Subagents for parallelism. When Claude needed a NetBox lookup, it spawned a NetBox-specialist subagent in parallel and kept investigating. When it wanted a sanity check on its plan before committing to a substantial change, it called an advisor subagent — a stronger model with the full conversation transcript — for a second opinion. That second opinion is what caught the “shared BGP groups, you’ll break another tenant” issue before any commit happened.

Human-in-the-loop on blast-radius. Claude is not trying to be autonomous on production network changes. Every time the proposed action had multi-tenant or cross-system consequences — deploying Junos config, modifying NSX-T BGP, creating a Jira ticket, even just changing the proposed scope — it stopped and asked. The chat window has a lot of “Confirm to proceed?” messages. That’s the model behaving correctly, not failing to act.

Audit trail back into the existing systems. Every change went into Jira (auto-comment from the deploy script + a more detailed manual comment), Confluence (assessment page + worklog entry), and the local audit log on disk (NETCONF session log). There’s no AI-only output. Everything Claude did is visible to the rest of the team in the systems they already use.

What’s actually new

I’ve been doing network engineering long enough to remember when “automation” meant Ansible playbooks that someone wrote, version-controlled, and ran by hand. Then it meant CI/CD pipelines that ran those playbooks on a trigger. Then it meant Terraform modules with proper state.

This is different. The investigation, the assessment doc, the ticket scope, the deploy, the recovery, the verification, the worklog entry — none of it was scripted ahead of time. There’s no playbook called migrate_v6_tenant.yml. The model figured out what to do based on the situation it found, used the skills available to it, asked for confirmation when the blast radius warranted it, and produced artefacts that fit the team’s existing change-management practice.

The skills layer matters enormously. Without it, you get a chatbot that can describe what should happen but can’t make it happen. With skills that wrap real APIs, enforce the right safety guardrails, and integrate with the team’s audit systems, you get something that can operate as a junior engineer who happens to know every system in the stack. With memory that persists across conversations, you get one who already knows your topology.

I’d estimate I spent maybe 30 minutes of focused attention on this entire change — mostly reading proposed diffs, choosing between design options, and confirming deploys. The other two hours of work happened in a chat window while I did other things.
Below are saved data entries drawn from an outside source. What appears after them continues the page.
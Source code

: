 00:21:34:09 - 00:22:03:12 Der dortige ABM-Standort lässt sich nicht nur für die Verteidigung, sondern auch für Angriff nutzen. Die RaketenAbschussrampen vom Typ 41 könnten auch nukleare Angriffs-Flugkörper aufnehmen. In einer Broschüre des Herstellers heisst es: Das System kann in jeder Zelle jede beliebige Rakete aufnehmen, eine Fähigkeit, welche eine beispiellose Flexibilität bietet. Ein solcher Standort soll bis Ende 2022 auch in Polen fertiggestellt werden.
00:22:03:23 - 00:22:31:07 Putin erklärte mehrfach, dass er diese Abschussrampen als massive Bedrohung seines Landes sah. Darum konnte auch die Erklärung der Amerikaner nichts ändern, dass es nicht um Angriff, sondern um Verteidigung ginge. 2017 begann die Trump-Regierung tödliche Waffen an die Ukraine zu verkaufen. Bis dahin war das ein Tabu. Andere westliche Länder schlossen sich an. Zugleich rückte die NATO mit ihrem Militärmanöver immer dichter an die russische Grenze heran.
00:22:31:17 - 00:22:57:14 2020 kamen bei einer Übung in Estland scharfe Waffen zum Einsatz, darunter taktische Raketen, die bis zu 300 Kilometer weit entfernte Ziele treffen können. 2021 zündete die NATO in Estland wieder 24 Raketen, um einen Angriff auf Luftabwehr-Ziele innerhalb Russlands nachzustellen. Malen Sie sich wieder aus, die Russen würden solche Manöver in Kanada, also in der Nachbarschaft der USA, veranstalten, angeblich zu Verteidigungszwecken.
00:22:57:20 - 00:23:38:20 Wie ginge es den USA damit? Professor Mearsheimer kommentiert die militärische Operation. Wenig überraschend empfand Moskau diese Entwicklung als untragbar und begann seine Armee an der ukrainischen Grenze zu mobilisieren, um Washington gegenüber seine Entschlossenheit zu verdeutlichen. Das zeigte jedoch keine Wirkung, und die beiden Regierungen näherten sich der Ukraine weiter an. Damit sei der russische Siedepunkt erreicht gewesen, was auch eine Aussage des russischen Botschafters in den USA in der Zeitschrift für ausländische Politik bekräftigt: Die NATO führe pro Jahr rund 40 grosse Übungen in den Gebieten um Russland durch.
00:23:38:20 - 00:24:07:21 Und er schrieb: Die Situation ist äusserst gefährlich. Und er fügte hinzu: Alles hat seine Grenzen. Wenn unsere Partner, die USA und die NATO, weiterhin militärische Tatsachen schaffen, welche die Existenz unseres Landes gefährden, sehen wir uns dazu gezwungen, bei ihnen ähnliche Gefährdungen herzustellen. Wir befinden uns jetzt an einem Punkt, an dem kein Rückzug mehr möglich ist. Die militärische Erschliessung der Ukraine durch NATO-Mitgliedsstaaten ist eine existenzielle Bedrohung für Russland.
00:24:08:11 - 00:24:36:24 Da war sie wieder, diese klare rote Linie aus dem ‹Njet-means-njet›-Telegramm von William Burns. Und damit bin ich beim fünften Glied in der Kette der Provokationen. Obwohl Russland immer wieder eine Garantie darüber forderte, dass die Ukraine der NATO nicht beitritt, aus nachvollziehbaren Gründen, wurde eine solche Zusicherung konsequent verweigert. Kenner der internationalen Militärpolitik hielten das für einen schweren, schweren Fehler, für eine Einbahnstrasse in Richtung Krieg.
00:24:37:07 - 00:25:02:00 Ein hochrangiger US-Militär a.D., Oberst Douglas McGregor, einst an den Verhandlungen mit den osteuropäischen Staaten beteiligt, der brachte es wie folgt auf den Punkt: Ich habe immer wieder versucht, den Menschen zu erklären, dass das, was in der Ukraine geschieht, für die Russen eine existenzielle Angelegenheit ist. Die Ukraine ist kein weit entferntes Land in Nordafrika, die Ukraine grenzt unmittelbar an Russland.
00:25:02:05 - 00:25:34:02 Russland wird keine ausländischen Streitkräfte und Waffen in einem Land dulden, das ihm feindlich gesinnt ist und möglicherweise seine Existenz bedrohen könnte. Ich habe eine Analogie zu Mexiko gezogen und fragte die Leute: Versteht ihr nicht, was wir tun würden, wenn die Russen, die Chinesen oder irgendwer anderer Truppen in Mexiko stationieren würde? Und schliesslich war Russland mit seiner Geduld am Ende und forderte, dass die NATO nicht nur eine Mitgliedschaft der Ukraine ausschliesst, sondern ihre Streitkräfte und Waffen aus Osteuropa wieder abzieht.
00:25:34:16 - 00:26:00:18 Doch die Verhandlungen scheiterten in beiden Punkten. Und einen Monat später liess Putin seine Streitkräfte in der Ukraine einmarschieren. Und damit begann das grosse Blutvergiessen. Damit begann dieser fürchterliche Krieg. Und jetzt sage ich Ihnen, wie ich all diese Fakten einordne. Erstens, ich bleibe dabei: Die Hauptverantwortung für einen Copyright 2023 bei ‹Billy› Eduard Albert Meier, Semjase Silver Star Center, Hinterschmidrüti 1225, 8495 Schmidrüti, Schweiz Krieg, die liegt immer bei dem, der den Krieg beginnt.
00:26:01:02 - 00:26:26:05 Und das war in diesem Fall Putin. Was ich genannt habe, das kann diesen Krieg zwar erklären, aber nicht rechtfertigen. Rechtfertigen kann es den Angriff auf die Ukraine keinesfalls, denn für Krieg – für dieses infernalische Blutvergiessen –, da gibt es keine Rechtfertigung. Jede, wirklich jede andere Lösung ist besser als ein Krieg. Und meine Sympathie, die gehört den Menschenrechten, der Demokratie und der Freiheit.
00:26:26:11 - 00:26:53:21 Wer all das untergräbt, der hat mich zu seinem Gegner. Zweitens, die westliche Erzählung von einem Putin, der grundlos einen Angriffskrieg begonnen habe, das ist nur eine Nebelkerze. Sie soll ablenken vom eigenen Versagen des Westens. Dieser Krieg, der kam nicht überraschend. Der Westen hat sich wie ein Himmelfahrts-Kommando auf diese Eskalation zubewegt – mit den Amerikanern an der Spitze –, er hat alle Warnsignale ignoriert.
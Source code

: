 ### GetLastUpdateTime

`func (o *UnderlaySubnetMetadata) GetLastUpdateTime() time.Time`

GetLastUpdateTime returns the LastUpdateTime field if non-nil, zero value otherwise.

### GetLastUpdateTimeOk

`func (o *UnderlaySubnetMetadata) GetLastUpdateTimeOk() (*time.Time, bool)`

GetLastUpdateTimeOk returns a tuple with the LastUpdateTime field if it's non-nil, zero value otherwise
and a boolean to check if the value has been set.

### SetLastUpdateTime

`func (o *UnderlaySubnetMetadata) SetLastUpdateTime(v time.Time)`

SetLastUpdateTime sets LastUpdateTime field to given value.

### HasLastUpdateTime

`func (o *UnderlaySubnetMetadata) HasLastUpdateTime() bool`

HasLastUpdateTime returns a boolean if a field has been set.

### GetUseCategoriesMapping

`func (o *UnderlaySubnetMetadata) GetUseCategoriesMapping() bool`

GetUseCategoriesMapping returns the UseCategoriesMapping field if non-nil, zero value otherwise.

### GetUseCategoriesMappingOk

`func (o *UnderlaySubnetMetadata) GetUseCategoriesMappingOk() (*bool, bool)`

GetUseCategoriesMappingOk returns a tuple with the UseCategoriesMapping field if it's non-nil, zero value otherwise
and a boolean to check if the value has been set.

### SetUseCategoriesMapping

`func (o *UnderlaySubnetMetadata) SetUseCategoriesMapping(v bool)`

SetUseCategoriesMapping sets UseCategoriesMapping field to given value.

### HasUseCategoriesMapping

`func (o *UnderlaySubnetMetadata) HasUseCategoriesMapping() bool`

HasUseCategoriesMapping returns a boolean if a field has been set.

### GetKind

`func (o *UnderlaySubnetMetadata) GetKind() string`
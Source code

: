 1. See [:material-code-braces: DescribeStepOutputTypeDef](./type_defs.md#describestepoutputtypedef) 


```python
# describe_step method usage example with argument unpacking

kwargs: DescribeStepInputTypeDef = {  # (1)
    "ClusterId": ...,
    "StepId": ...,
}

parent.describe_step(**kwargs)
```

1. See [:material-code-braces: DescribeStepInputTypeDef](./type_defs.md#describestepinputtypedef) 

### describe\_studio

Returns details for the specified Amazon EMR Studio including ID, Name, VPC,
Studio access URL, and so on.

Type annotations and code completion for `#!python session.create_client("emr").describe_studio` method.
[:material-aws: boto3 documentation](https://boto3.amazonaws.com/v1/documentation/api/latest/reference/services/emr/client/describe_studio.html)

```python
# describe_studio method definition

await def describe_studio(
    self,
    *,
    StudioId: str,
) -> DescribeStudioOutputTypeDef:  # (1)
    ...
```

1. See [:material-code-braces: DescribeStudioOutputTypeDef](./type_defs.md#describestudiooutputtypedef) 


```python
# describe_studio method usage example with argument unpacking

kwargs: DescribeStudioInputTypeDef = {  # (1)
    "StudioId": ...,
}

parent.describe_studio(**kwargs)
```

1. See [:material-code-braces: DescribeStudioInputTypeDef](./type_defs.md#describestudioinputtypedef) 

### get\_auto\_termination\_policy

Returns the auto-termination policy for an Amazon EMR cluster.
It’s hard to overstate how different that feels from doing the same change by hand. And I’m not sure the people deciding what AI is “for” yet realise this is the shape of it. Not chatbots. Not code copilots. Engineers in a chat window who can read your stack, plan a change, and deploy it through the same systems you’d use yourself — with you in the loop on the consequential moments and out of it for the rest.

The takeaway, if there is one: stop thinking about AI as a thing that generates text. Start thinking about it as a thing that operates the systems you’ve already built, given the right interface and the right guardrails. The interface is the skill. The guardrail is the human still being asked before anything irreversible happens. Get those right and the rest is just iteration.